Le premier Forum mondial de langue française du 2 au 6 juillet 2012 à Québec au Canada a été, sans conteste, un des premiers grands laboratoires d’expérimentation de ce tournant. La francophonie institutionnelle a côtoyé, dans un esprit de cordialité, la société civile francophone venue nombreuse.

C’est ce qui a rejoint l’idée des initiateurs de ce Forum comme l’a signalé le Secrétaire Général de la Francophonie, Son Excellence Abdou Diouf, à la fin de son discours d’ouverture du Forum: « Je forme donc le vœu, en terminant, que ce Forum soit le lieu d’un dialogue ouvert et franc, le lieu d’expression d’une parole libre, dérangeante même, car c’est dans cet esprit que nous avons voulu vous entendre, vous les jeunes, vous la société civile, loin des précautions oratoires du langage diplomatique. Alors bousculez-nous, étonnez-nous, inspirez-nous pour le présent et pour l’avenir ! ».

En partant de ce vœu exprimé, que peut être la place de la société civile, de la jeunesse dans la francophonie qui est appelée à s’ajuster tous les jours aux grands défis de la planète sur les plans social, économique et politique ?

La place de la société civile francophone et autres militants est grande dans ce monde caractérisé par des mutations et par une mondialisation qui ne fait que s’accélérer et dont les effets sont de plus en plus ressentis par les populations à travers le monde. C’est un monde qui fait face aux défis de la coexistence pacifique, de la cohabitation culturelle, vecteur de L’Autre mondialisation comme l’a si bien écrit Dominique Wolton, sociologue des médias et ancien membre du Haut Conseil de la Francophonie.

C’est la société civile et autres militants qui font et feront vivre la francophonie d’aujourd’hui et de demain. En effet, ce sont eux qui sont en contact permanent avec la base. Ils viennent des milieux associatif et éducatif, du monde culturel et artistique, de l’environnement économique, de la galaxie numérique, etc. Ils sont les relais indispensables de grandes orientations politiques et stratégiques décidées lors des Sommets et de rencontres importantes de l’OIF.

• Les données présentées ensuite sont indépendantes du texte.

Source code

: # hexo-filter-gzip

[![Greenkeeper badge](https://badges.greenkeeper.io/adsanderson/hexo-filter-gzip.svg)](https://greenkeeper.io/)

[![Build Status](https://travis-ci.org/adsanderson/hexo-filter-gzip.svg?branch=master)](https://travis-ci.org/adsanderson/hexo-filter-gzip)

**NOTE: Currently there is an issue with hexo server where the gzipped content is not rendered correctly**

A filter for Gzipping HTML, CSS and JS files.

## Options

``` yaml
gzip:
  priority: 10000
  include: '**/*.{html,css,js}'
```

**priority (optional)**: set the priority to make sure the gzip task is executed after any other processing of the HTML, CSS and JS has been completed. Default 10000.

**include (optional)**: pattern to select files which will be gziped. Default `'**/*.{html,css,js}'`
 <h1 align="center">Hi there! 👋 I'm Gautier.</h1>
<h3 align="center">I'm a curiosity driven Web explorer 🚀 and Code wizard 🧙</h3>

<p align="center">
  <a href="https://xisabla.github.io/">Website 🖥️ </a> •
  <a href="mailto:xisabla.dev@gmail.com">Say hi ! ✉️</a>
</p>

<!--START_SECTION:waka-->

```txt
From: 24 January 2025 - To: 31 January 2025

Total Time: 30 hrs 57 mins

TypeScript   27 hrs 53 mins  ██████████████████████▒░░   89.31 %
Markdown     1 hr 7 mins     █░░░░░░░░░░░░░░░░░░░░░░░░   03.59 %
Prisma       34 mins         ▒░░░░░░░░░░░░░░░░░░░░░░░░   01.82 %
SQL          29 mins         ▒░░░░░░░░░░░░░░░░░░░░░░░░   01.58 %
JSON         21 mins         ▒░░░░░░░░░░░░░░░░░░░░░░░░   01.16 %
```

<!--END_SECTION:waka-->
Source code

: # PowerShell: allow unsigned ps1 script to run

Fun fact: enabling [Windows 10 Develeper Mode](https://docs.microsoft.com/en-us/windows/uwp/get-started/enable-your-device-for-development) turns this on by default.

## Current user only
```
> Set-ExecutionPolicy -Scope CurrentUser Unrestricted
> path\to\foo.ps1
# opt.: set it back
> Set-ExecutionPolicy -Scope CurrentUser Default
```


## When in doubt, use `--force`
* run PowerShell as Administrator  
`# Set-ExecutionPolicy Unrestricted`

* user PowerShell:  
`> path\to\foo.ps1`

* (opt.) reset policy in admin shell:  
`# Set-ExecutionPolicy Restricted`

A travers les poèmes, les chansons, les leçons de français dispensés chaque jour, les concours de dictée, la formation des maîtres des écoles primaires pour l’apprentissage au niveau élémentaire, la production des contenus numériques en français, le soutien aux jeunes francophones dans les rencontres et organisations internationales, la mobilité des jeunes francophones (Programme de Volontariat international de la Francophonie), l’entreprenariat visant la production des biens étiquetés en français, le plaidoyer des ONG pour une économie verte et le développement durable, l’on verra une Francophonie active dans tous les coins et domaines de la vie et prête à répondre aux défis du monde actuel.

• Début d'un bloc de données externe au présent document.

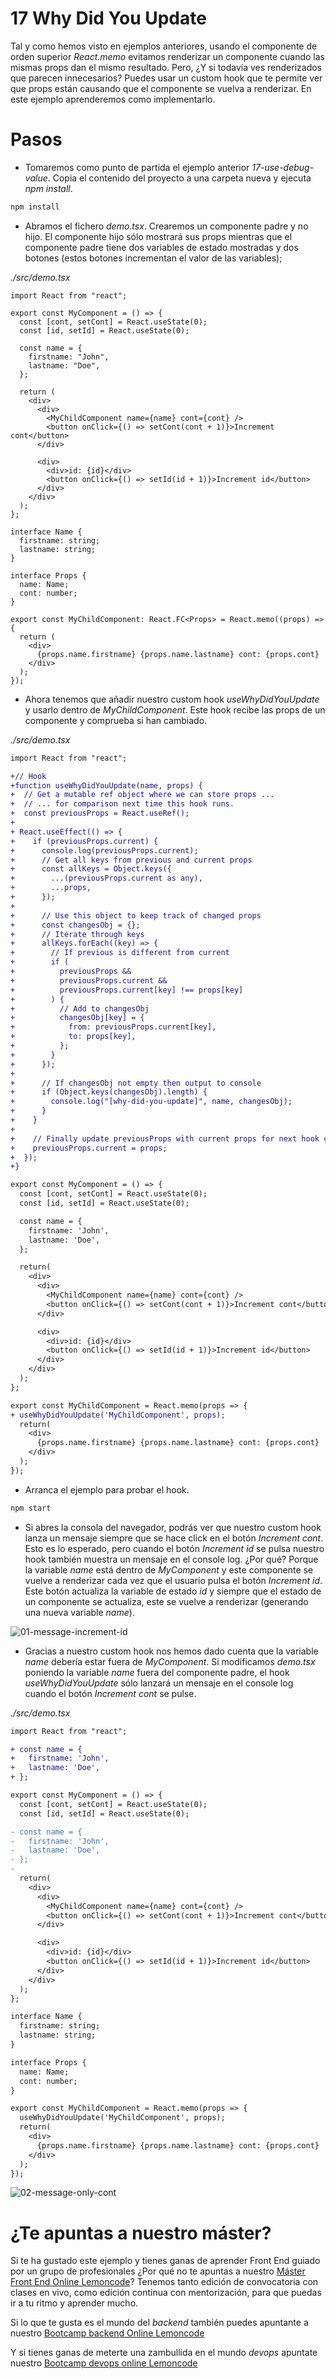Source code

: # 17 Why Did You Update

Tal y como hemos visto en ejemplos anteriores, usando el componente de orden superior _React.memo_ evitamos renderizar un componente cuando las mismas props dan el mismo resultado. Pero, ¿Y si todavía ves renderizados que parecen innecesarios? Puedes usar un custom hook que te permite ver que props están causando que el componente se vuelva a renderizar. En este ejemplo aprenderemos como implementarlo.

# Pasos

- Tomaremos como punto de partida el ejemplo anterior _17-use-debug-value_. Copia el contenido del proyecto a una carpeta nueva y ejecuta _npm install_.

```bash
npm install
```

- Abramos el fichero _demo.tsx_. Crearemos un componente padre y no hijo. El componente hijo sólo mostrará sus props mientras que el componente padre tiene dos variables de estado mostradas y dos botones (estos botones incrementan el valor de las variables);

_./src/demo.tsx_

```tsx
import React from "react";

export const MyComponent = () => {
  const [cont, setCont] = React.useState(0);
  const [id, setId] = React.useState(0);

  const name = {
    firstname: "John",
    lastname: "Doe",
  };

  return (
    <div>
      <div>
        <MyChildComponent name={name} cont={cont} />
        <button onClick={() => setCont(cont + 1)}>Increment cont</button>
      </div>

      <div>
        <div>id: {id}</div>
        <button onClick={() => setId(id + 1)}>Increment id</button>
      </div>
    </div>
  );
};

interface Name {
  firstname: string;
  lastname: string;
}

interface Props {
  name: Name;
  cont: number;
}

export const MyChildComponent: React.FC<Props> = React.memo((props) => {
  return (
    <div>
      {props.name.firstname} {props.name.lastname} cont: {props.cont}
    </div>
  );
});
```

- Ahora tenemos que añadir nuestro custom hook _useWhyDidYouUpdate_ y usarlo dentro de _MyChildComponent_. Este hook recibe las props de un componente y comprueba si han cambiado.

_./src/demo.tsx_

```diff
import React from "react";

+// Hook
+function useWhyDidYouUpdate(name, props) {
+  // Get a mutable ref object where we can store props ...
+  // ... for comparison next time this hook runs.
+  const previousProps = React.useRef();
+
+ React.useEffect(() => {
+    if (previousProps.current) {
+      console.log(previousProps.current);
+      // Get all keys from previous and current props
+      const allKeys = Object.keys({
+        ...(previousProps.current as any),
+        ...props,
+      });
+
+      // Use this object to keep track of changed props
+      const changesObj = {};
+      // Iterate through keys
+      allKeys.forEach((key) => {
+        // If previous is different from current
+        if (
+          previousProps &&
+          previousProps.current &&
+          previousProps.current[key] !== props[key]
+        ) {
+          // Add to changesObj
+          changesObj[key] = {
+            from: previousProps.current[key],
+            to: props[key],
+          };
+        }
+      });
+
+      // If changesObj not empty then output to console
+      if (Object.keys(changesObj).length) {
+        console.log("[why-did-you-update]", name, changesObj);
+      }
+    }
+
+    // Finally update previousProps with current props for next hook call
+    previousProps.current = props;
+  });
+}

export const MyComponent = () => {
  const [cont, setCont] = React.useState(0);
  const [id, setId] = React.useState(0);

  const name = {
    firstname: 'John',
    lastname: 'Doe',
  };

  return(
    <div>
      <div>
        <MyChildComponent name={name} cont={cont} />
        <button onClick={() => setCont(cont + 1)}>Increment cont</button>
      </div>

      <div>
        <div>id: {id}</div>
        <button onClick={() => setId(id + 1)}>Increment id</button>
      </div>
    </div>
  );
};

export const MyChildComponent = React.memo(props => {
+ useWhyDidYouUpdate('MyChildComponent', props);
  return(
    <div>
      {props.name.firstname} {props.name.lastname} cont: {props.cont}
    </div>
  );
});
```

- Arranca el ejemplo para probar el hook.

```bash
npm start
```

- Si abres la consola del navegador, podrás ver que nuestro custom hook lanza un mensaje siempre que se hace click en el botón _Increment cont_. Esto es lo esperado, pero cuando el botón _Increment id_ se pulsa nuestro hook también muestra un mensaje en el console log. ¿Por qué? Porque la variable _name_ está dentro de _MyComponent_ y este componente se vuelve a renderizar cada vez que el usuario pulsa el botón _Increment id_. Este botón actualiza la variable de estado _id_ y siempre que el estado de un componente se actualiza, este se vuelve a renderizar (generando una nueva variable _name_).

![01-message-increment-id](./resources/01-message-increment-id.gif)

- Gracias a nuestro custom hook nos hemos dado cuenta que la variable _name_ debería estar fuera de _MyComponent_. Si modificamos _demo.tsx_ poniendo la variable _name_ fuera del componente padre, el hook _useWhyDidYouUpdate_ sólo lanzará un mensaje en el console log cuando el botón _Increment cont_ se pulse.

_./src/demo.tsx_

```diff
import React from "react";

+ const name = {
+   firstname: 'John',
+   lastname: 'Doe',
+ };

export const MyComponent = () => {
  const [cont, setCont] = React.useState(0);
  const [id, setId] = React.useState(0);

- const name = {
-   firstname: 'John',
-   lastname: 'Doe',
- };
-
  return(
    <div>
      <div>
        <MyChildComponent name={name} cont={cont} />
        <button onClick={() => setCont(cont + 1)}>Increment cont</button>
      </div>

      <div>
        <div>id: {id}</div>
        <button onClick={() => setId(id + 1)}>Increment id</button>
      </div>
    </div>
  );
};

interface Name {
  firstname: string;
  lastname: string;
}

interface Props {
  name: Name;
  cont: number;
}

export const MyChildComponent = React.memo(props => {
  useWhyDidYouUpdate('MyChildComponent', props);
  return(
    <div>
      {props.name.firstname} {props.name.lastname} cont: {props.cont}
    </div>
  );
});
```

![02-message-only-cont](./resources/02-message-only-cont.gif)

# ¿Te apuntas a nuestro máster?

Si te ha gustado este ejemplo y tienes ganas de aprender Front End
guiado por un grupo de profesionales ¿Por qué no te apuntas a
nuestro [Máster Front End Online Lemoncode](https://lemoncode.net/master-frontend#inicio-banner)? Tenemos tanto edición de convocatoria
con clases en vivo, como edición continua con mentorización, para
que puedas ir a tu ritmo y aprender mucho.

Si lo que te gusta es el mundo del _backend_ también puedes apuntante a nuestro [Bootcamp backend Online Lemoncode](https://lemoncode.net/bootcamp-backend#bootcamp-backend/inicio)

Y si tienes ganas de meterte una zambullida en el mundo _devops_
apuntate nuestro [Bootcamp devops online Lemoncode](https://lemoncode.net/bootcamp-devops#bootcamp-devops/inicio)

Par le canal des réseaux sociaux et d’autres plateformes numériques d’échange, la société civile francophone, en particulier les jeunes, disséminent et partagent la langue française ainsi que ses valeurs.

Il est donc question de ne pas se focaliser uniquement sur le travail d’encadrement des structures officielles de la Francophonie. Il est utile d’encourager, de donner du tonus, de donner davantage d’espace aux organisations de la société civile et aux militants qui permettront l’appropriation de la francophonie, de la langue française et des valeurs qu’elle sous-tend par les populations. Celles-ci n’ont pas toujours les ressources ni pour accéder aux salles de débat ni pour saisir tous les contours des stratégies sophistiquées.

Pourtant, c’est vers elles que les actions de la Francophonie du XXIe siècle doivent converger ; c’est à elles que ces actions doivent bénéficier. Loin de grands centres de décision, ce sont la société civile et les militants qui vont user de pédagogie et les entraîneront, dans leurs activités quotidiennes les plus simples, non seulement à parler français autant que les langues locales, mais également à incorporer les valeurs francophones de solidarité, de partage, de respect de l’autre et de la gestion responsable des ressources naturelles.


L’expérience du premier Forum mondial de la langue française

Le premier Forum mondial de langue française Québec 2012 a été effectivement un des chantiers de la place accordée à la société civile et aux militants. Comment cela s’est-il manifesté concrètement lors dudit Forum?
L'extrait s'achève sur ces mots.